■ Task objective: Look through the entries below for the string "Adventures", and copy each line where it is found.

■ Dataset content:
+===+
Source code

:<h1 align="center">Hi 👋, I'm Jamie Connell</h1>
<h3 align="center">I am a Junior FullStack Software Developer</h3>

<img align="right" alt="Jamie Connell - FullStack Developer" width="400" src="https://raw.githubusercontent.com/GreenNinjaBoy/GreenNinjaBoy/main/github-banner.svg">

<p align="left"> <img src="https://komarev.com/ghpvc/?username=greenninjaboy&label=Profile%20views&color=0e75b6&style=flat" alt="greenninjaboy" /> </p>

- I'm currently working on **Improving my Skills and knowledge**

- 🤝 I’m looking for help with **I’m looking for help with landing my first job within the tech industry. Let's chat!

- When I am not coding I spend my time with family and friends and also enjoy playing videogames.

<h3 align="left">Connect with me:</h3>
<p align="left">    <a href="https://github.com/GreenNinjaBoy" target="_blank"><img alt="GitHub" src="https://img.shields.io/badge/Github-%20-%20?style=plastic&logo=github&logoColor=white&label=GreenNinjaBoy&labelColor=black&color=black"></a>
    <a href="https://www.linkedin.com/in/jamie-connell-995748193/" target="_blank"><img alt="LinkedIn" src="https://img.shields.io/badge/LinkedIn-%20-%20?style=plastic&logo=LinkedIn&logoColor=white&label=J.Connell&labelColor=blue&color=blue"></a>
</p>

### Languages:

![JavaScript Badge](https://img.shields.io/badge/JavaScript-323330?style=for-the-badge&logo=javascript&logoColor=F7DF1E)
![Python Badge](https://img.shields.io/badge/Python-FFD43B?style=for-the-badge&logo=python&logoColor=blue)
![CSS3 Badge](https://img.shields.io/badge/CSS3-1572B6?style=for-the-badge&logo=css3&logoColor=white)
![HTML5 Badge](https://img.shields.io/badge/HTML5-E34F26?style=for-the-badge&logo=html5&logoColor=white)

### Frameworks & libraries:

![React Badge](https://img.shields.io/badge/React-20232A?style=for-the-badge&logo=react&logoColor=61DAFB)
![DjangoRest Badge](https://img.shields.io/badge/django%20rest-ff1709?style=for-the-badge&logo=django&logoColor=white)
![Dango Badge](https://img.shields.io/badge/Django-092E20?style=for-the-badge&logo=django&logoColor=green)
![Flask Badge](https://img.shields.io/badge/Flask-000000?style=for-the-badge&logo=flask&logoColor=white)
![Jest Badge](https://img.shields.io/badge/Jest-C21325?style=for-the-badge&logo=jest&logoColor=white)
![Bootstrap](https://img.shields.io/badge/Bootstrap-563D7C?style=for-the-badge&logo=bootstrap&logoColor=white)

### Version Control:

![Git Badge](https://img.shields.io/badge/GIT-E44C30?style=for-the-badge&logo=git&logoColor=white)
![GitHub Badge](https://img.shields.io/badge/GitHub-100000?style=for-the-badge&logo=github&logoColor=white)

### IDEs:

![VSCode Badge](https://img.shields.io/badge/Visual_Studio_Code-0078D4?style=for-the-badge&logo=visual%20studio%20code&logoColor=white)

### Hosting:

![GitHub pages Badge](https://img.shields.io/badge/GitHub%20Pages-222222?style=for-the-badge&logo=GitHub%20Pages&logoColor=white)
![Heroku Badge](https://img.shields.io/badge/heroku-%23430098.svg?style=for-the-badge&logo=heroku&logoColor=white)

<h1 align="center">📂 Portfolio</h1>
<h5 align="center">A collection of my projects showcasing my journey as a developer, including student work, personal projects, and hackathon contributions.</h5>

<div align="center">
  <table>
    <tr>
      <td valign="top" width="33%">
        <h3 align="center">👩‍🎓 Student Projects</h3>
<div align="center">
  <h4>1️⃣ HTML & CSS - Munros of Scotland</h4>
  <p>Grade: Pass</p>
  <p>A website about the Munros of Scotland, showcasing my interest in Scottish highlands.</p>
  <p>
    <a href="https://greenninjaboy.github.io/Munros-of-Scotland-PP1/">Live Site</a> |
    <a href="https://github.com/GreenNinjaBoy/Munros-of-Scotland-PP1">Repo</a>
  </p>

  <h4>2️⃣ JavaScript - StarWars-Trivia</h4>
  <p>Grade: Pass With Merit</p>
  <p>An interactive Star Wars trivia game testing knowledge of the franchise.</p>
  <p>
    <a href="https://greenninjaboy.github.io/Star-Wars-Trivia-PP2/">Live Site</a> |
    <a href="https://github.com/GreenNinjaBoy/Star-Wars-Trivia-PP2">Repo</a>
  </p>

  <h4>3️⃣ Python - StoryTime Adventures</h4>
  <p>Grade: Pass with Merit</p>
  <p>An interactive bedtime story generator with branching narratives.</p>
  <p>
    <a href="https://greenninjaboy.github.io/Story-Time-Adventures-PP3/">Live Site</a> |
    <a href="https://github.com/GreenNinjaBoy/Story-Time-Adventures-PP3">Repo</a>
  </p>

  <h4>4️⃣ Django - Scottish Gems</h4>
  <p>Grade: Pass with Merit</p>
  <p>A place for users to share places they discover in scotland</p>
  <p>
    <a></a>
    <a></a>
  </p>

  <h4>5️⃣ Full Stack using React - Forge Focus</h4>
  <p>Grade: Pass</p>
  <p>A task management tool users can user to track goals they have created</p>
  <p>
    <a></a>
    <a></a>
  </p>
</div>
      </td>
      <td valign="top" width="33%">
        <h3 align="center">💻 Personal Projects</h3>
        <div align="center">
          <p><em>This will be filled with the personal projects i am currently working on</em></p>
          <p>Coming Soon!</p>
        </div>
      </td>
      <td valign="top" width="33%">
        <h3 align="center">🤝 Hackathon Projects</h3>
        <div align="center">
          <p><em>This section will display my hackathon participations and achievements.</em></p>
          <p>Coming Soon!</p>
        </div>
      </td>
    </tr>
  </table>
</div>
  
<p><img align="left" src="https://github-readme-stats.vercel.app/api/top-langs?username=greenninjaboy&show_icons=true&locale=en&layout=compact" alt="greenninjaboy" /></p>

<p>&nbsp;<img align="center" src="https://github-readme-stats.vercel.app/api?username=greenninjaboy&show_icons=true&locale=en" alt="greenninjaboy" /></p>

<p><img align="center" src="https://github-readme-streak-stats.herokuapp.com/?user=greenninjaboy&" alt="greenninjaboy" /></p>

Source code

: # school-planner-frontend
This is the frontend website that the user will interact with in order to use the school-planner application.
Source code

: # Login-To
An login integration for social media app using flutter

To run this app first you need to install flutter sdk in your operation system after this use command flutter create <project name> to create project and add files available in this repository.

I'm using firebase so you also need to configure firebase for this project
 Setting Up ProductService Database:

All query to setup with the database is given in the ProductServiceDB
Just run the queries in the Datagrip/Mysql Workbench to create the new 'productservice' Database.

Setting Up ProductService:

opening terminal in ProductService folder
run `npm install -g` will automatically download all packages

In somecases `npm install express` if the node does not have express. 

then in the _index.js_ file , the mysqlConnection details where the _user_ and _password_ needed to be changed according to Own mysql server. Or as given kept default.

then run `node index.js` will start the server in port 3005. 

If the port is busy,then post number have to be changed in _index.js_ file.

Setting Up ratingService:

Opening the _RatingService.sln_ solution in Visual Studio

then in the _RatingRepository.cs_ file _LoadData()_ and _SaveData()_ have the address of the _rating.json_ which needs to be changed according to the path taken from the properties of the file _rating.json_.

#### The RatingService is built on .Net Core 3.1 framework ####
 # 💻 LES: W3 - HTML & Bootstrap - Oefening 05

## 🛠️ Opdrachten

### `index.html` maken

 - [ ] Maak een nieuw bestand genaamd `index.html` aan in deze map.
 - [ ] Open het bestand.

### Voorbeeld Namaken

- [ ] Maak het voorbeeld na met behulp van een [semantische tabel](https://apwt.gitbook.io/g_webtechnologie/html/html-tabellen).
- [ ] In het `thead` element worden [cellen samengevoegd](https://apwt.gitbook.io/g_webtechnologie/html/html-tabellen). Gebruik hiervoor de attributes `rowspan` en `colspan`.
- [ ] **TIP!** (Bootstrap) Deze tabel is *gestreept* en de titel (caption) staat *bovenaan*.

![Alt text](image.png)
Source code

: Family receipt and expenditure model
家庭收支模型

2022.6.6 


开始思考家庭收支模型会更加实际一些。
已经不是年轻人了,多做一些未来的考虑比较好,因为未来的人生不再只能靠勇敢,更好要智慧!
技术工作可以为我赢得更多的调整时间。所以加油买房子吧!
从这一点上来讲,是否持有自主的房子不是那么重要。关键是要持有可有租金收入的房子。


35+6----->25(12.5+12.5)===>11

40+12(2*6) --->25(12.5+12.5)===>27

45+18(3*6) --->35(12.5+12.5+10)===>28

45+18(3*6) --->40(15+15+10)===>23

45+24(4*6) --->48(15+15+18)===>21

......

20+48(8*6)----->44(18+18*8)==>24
+===+
■ Solution:
  <h4>3️⃣ Python - StoryTime Adventures</h4>
    <a href="https://greenninjaboy.github.io/Story-Time-Adventures-PP3/">Live Site</a> |
    <a href="https://github.com/GreenNinjaBoy/Story-Time-Adventures-PP3">Repo</a>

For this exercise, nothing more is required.